↓

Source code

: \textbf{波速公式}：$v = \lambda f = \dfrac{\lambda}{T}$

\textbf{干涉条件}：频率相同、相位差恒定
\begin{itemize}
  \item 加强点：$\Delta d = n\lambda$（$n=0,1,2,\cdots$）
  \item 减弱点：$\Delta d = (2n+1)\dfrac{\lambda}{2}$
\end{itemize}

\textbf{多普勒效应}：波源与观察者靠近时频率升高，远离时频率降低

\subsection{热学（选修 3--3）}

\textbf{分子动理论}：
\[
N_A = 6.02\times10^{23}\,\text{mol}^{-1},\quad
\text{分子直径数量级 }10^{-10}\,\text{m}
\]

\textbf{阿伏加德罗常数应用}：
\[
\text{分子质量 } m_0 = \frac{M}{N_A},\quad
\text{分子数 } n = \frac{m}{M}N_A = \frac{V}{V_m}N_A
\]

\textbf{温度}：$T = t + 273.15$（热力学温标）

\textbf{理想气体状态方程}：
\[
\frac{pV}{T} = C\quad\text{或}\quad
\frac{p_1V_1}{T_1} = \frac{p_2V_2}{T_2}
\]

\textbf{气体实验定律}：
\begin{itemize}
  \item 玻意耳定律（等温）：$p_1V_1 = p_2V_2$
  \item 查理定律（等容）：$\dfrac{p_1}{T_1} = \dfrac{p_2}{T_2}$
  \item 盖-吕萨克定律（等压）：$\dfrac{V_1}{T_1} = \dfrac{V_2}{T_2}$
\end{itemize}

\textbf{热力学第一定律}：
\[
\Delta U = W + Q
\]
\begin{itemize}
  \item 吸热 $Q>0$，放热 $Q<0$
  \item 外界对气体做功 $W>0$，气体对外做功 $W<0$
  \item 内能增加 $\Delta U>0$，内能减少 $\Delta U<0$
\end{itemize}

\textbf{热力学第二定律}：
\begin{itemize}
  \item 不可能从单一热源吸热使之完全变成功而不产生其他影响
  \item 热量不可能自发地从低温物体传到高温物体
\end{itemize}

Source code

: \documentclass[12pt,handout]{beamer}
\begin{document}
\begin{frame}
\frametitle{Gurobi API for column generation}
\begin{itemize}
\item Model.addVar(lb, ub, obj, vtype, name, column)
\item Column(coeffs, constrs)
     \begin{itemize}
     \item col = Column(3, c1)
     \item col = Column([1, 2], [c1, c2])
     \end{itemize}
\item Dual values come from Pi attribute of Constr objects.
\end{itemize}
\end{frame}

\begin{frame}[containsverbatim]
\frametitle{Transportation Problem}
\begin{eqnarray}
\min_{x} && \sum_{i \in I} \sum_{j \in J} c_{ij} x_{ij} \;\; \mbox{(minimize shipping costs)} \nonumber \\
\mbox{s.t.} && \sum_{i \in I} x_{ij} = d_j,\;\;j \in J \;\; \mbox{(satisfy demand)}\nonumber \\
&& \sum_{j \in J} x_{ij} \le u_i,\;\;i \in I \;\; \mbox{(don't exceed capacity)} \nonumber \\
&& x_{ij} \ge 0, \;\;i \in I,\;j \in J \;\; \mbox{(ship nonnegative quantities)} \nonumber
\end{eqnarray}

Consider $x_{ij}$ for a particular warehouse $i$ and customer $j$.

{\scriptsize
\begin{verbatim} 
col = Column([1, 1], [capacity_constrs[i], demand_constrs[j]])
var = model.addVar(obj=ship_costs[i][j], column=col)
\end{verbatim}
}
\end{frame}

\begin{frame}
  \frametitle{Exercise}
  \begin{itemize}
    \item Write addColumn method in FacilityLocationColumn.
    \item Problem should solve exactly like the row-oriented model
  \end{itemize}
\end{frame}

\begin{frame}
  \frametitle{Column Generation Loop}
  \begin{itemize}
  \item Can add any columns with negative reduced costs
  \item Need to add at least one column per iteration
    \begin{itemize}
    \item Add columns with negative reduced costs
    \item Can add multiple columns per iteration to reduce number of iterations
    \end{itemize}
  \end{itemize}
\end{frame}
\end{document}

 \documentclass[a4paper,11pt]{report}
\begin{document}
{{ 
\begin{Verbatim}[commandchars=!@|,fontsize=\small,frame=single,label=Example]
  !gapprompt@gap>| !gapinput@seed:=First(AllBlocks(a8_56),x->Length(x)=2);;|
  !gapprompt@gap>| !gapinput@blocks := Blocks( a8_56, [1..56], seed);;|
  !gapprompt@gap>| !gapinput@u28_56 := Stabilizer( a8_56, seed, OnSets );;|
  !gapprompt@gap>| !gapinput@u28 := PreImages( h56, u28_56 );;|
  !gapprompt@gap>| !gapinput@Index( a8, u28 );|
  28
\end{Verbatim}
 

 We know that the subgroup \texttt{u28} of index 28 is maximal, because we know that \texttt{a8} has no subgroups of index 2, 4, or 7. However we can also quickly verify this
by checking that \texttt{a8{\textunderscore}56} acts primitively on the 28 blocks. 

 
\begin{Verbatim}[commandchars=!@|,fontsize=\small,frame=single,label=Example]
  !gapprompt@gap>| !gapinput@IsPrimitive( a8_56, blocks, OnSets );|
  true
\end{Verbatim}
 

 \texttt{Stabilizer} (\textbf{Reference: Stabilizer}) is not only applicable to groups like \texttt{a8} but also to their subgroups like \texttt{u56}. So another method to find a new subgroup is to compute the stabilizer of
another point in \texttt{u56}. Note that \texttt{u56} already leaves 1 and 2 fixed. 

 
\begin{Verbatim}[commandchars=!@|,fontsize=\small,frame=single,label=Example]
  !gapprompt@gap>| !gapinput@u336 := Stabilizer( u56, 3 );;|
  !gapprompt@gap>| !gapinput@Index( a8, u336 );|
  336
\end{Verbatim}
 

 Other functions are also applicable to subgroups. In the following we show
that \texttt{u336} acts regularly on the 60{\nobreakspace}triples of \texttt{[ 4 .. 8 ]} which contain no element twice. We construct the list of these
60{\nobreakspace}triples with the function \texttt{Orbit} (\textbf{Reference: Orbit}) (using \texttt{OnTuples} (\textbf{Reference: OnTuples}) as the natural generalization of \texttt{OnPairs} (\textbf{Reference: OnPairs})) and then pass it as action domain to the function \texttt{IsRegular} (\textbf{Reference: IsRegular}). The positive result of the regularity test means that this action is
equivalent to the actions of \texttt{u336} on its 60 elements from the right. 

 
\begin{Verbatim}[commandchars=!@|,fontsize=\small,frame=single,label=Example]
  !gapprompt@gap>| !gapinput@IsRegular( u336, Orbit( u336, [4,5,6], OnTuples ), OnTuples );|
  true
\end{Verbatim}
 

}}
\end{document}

↑

* Description of the task: Within the material above, find the lines that contain the word "acts"; copy them.

* Response area:
by checking that \texttt{a8{\textunderscore}56} acts primitively on the 28 blocks. 
that \texttt{u336} acts regularly on the 60{\nobreakspace}triples of \texttt{[ 4 .. 8 ]} which contain no element twice. We construct the list of these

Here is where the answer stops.